Diffractions d’une écriture inconnue
Avec sa série Fragments, Tanc opère une nouvelle variation à l’intérieur de sa propre œuvre. Cette fois, l’artiste inventeur d’écritures abstraites révèle de surprenantes calligraphies diffractées.
Il change sa pratique, et passe d’un flux continu à un flux discontinu. Ainsi le geste ininterrompu qui consistait à recouvrir une surface devient-il l’occasion d’une fragmentation de la surface elle-même. A la belle totalité d’une toile composée comme une page, de la gauche vers la droite, du haut vers le bas, l’artiste préfère la voie du fragment. Diffractant l’Un, il effectue un nouveau découpage interne du tableau. Changer sa syntaxe en changeant son rythme.
Le passage du continu au discontinu, de l’unité à la multiplicité, offre de nouvelles possibilités à l’artiste. L’énergie n’est plus la même. Elle n’est plus le résultat d’un unique flux, mais au contraire d’une multitude de flux.
Tanc procède par dispersion, fragmentation des écritures. D’ailleurs, il commence à travailler sur des fragments de papier disparates qu’il assemble, juxtapose dans des compositions plus larges. L’ensemble forme ainsi un puzzle d’écritures au style déconstruit.
Chaque pièce du puzzle a ses variations. Variations d’échelles et de styles. Le grossissement, ou close-up, permet des découvertes. Il révèle le creusement d’une surface ou un grain inédit d’où surgissent de nouveaux motifs dans la matière picturale. Celle-ci apparaît fluide, disséminée, laissant émerger du vide entre les traits. Les coulures donnent le sens de la gravité à la peinture. Merveilleuses veines du réel.
Traits, coulures, taches forment des écritures segmentées, entremêlées en réseaux. De leur synthèse optique se dégagent parfois des images figuratives : un arbre bleu couché par le vent, des branches qui ploient sous le poids de la neige, des choses indicibles se reflétant dans l’eau, ou, encore, de l’eau qui ruissèle sur les signes d’une écriture inconnue. Il s’agit d’une matière de l’écoulement et du bleu.

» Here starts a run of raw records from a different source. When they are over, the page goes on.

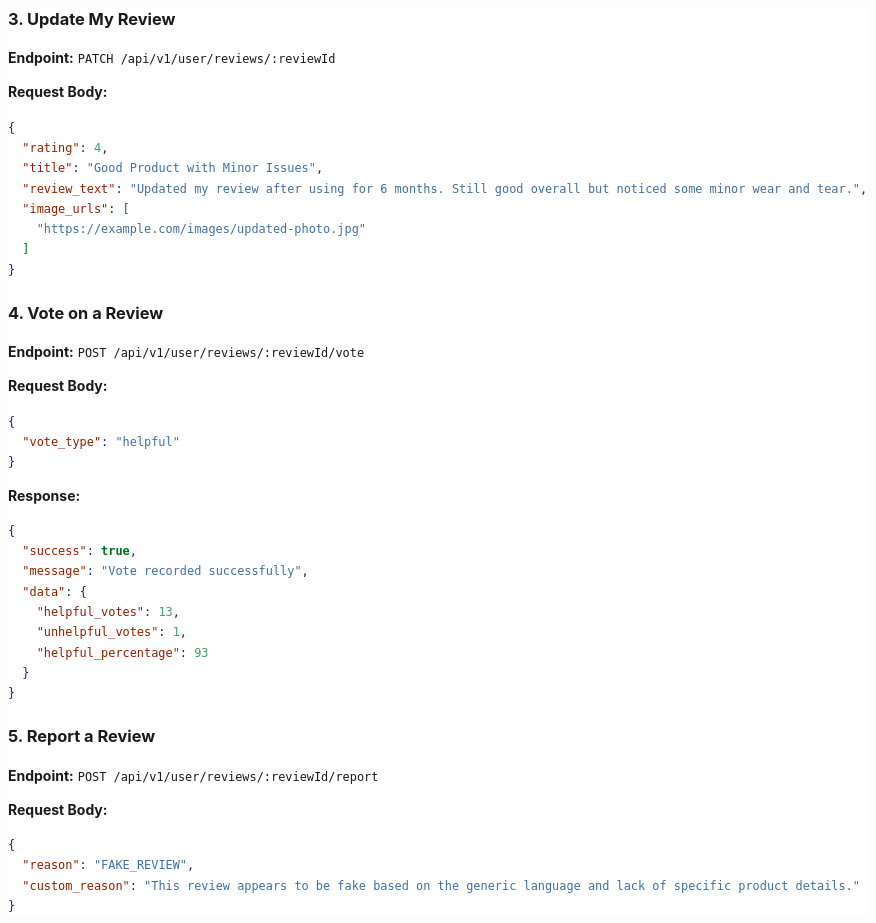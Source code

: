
 ```json
```

### 3. Update My Review

**Endpoint:** `PATCH /api/v1/user/reviews/:reviewId`

**Request Body:**
```json
{
  "rating": 4,
  "title": "Good Product with Minor Issues",
  "review_text": "Updated my review after using for 6 months. Still good overall but noticed some minor wear and tear.",
  "image_urls": [
    "https://example.com/images/updated-photo.jpg"
  ]
}
```

### 4. Vote on a Review

**Endpoint:** `POST /api/v1/user/reviews/:reviewId/vote`

**Request Body:**
```json
{
  "vote_type": "helpful"
}
```

**Response:**
```json
{
  "success": true,
  "message": "Vote recorded successfully",
  "data": {
    "helpful_votes": 13,
    "unhelpful_votes": 1,
    "helpful_percentage": 93
  }
}
```

### 5. Report a Review

**Endpoint:** `POST /api/v1/user/reviews/:reviewId/report`

**Request Body:**
```json
{
  "reason": "FAKE_REVIEW",
  "custom_reason": "This review appears to be fake based on the generic language and lack of specific product details."
}
```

L’emploi de deux types de bombes, l’une à base de solvants, l’autre à base d’eau, contribue à créer des accidents de textures propices à la rêverie de l’œil.
L’œuvre de Tanc se situe à l’intersection de plusieurs mondes artistiques, la calligraphie orientale, l’action painting américaine, de Franz Kline à Jackson Pollock, le graffiti new-yorkais, la peinture coréenne avec le mouvement Dansaekhwa, et une constellation d’artistes qui va de Cy Twombly à Henri Michaux.
La série Fragments repense la relation entre les différents styles précédemment développés par l’artiste, car elle fonctionne comme une mise en abyme inédite de l’œuvre dans l’œuvre. Car, comme Tanc le dit lui-même, son but est de « réécrire son langage en permanence ».